現代は急激な気候変動期にあり、猛暑、豪雨、渇水、豪雪、海面上昇、氷河後退などは、人類活動による地球温暖化が原因とされている。今日において環境問題は政府や企業にとって取り組むべき重要課題であり、人々の関心も高い。
環境問題への関心は政治運動へと具体化し、産業界との対立の中でリベラル勢力を形成する原動力となっており、近年、環境運動は政治闘争の中で過激化する傾向にある。
その顕著な例がウェーデン人のグレタ・トゥンベリである。2019年、16歳という若さで国連気候変動サミットに出席し、「我々は第6の大絶滅の中にある」と発言し、またかなりきつい口調で世界の指導者を批判する演説をした。ターゲットがトランプ大統領である事は明白であり、マスコミが大々的に報じ、時の人となった。
グレタ現象には世界中の環境活動家が便乗したが、その多くはトランプ大統領を攻撃する政治活動家である。このため科学的根拠も疑わしいような事であっても気候変動の危険性を必要以上に主張していく事となる。
典型的なのはグレタが主張した「第6の大絶滅」である。第5の大絶滅が恐竜の絶滅であるから、地球史的な大事件である。そして、その原因は環境問題に取り組まない世界の政治家(特にトランプ大統領)にあるというのである。
上記のような主張をする環境活動家は、環境左翼とも言うべき政治活動家であり、今すぐ行動しなければ人類が滅びるかのような極端な主張を展開しており、主要メディアもその潮流にのっている。しかしあまりの極論についていけない穏健派の環境活動家もいるのだ。
マイケル・シェレンバーガー(Michael Shellenberger)という環境活動家がいる。気候変動問題に30年間取り組んできた環境活動家であり、地球温暖化に警鐘を鳴らし続けた側の人である。この人はCO2削減についてあまりにも真剣に考え過ぎたため、石炭火力発電よりも原子力発電が優れていると主張するに至った。彼は今年に入り、環境危機を煽ってきた事を謝罪するとともに、「人類は『第6の大絶滅』を引き起してはいない」と主張している。

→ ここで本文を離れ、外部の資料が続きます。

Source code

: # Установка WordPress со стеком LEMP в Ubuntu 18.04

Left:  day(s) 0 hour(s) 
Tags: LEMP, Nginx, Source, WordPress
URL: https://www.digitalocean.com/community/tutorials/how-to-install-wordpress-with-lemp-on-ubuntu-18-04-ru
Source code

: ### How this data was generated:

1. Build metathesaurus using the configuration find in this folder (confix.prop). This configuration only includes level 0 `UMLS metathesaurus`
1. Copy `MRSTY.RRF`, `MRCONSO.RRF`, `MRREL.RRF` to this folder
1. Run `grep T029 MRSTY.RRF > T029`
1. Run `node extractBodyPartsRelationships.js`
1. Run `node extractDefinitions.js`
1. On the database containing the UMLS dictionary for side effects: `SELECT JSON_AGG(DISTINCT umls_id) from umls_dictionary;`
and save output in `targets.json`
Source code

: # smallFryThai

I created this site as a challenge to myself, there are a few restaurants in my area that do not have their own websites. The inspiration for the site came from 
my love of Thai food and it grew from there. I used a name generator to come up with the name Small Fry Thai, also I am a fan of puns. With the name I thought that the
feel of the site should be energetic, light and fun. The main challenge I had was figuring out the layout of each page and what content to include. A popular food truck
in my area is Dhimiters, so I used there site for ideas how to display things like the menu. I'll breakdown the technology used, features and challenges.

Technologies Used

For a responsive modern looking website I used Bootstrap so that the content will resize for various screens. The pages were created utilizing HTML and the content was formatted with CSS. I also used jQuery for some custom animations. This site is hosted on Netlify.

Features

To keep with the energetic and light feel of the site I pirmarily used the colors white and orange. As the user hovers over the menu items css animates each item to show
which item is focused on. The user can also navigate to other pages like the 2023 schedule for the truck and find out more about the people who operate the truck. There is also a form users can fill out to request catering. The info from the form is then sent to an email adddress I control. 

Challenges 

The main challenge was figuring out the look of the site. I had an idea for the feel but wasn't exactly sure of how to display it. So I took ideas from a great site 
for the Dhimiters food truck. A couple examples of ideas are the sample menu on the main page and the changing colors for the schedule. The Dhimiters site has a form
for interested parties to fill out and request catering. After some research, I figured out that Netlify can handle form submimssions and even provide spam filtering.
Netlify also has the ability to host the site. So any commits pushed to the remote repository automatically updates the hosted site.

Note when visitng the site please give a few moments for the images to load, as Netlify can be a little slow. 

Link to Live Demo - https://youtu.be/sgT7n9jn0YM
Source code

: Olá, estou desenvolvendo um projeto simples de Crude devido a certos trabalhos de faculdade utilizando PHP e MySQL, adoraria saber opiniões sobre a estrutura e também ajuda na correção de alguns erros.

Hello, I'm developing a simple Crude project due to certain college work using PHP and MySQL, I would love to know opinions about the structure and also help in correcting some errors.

On Behalf Of Environmentalists, I Apologize For The Climate Scare
彼は地球温暖化の危険性について警鐘を鳴らし続けてきたのだが、その警鐘は環境問題を政治利用する者達によって恐怖を煽る過激的な内容に変貌していった。彼はその責任を感じて謝罪に至ったのである。
現在、政治の世界ではリベラルの過激化が著しい。つまり極左化である。それは自分達の正義を神聖化し異論を認めず、絶対悪に対する戦いを他者に強制する動きだ。穏健派をその流れについていけず、脱落していく。Black Lives Matter運動も同じである。